29 March 2014
why product extension
Line extension and brand extension address the marketing of commercial goods. The brand refers to the recognized product or company name such as Kraft, Pepsi or Apple. The way in which the company expands its inventory determines line extension vs. brand extension.
Line extension refers to the expansion of an existing product line. For instance, a soft drink manufacturer might introduce a "Diet" or "Cherry" variety to its cola line, while a toy manufacturer might introduce new characters or accessories in its line of action figures. In short, line extension adds variety to its existing product for the sake of reaching a more diverse customer base and enticing existing customers with new options.
Brand extension refers to the expansion of the brand itself into new territories or markets. For instance, if a soft drink manufacturer unveils a line of juices or bottled water products under its company name, this would constitute an example of brand extension. The brand, or company, is an established name, and so the name alone can serve to drive customers to try new products completely unrelated to the older product lines.
A line extension can reinvigorate a product line, bringing it back into the public awareness by drawing new customers and higher profits. A brand extension can increase profits by allowing manufacturers to tap into new markets and offer increased diversity in their inventory.
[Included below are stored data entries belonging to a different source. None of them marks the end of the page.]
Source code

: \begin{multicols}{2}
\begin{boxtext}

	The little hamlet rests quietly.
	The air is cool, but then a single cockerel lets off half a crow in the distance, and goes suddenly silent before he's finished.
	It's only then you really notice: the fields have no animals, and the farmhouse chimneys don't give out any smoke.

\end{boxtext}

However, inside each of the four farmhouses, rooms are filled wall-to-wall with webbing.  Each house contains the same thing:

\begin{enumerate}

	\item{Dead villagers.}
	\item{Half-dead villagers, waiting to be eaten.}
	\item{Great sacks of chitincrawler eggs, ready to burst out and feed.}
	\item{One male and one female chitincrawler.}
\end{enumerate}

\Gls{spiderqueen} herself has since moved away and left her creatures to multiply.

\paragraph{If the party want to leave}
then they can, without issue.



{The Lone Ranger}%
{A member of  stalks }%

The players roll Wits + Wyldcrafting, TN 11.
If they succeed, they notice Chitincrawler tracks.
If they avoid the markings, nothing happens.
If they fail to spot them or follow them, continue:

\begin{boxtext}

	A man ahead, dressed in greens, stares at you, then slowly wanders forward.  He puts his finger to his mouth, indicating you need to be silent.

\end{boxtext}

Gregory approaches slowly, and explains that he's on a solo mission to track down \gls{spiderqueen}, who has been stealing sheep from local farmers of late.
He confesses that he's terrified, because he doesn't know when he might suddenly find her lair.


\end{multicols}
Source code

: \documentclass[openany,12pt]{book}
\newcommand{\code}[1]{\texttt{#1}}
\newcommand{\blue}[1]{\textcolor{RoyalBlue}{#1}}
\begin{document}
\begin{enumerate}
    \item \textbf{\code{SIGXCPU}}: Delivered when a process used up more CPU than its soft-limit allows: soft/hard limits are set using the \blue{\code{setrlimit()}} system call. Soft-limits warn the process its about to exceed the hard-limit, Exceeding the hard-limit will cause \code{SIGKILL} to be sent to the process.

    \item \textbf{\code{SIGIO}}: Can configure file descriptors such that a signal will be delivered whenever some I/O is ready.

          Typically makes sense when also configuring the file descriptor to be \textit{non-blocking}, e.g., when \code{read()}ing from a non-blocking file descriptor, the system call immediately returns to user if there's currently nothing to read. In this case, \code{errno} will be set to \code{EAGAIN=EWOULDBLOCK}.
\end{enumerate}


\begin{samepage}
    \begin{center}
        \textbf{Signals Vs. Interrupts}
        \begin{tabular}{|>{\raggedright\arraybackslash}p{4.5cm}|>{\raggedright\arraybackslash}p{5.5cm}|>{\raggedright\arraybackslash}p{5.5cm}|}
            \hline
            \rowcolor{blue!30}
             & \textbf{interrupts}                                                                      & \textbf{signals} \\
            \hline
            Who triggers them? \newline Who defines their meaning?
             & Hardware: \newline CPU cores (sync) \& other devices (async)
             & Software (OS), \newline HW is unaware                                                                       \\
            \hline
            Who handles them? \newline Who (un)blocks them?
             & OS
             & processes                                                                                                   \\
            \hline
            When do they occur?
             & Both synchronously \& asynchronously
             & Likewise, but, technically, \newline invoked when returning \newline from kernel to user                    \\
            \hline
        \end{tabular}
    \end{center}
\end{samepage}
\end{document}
Line extensions and brand extensions both allow companies to promote new products with reduced promotional costs because the new lines or brands benefit from being part of an established name.
Any time a company introduces a new brand or line, the company name could become tarnished if the product proves to be an immense failure. Consumers might feel less inclined to support the company's new products in the future. So each new extension, in some way, carries the reputation of the entire company, and that can backfire. Extensions can also cause intra-firm competition, wherein conflict arises among different divisions of a company.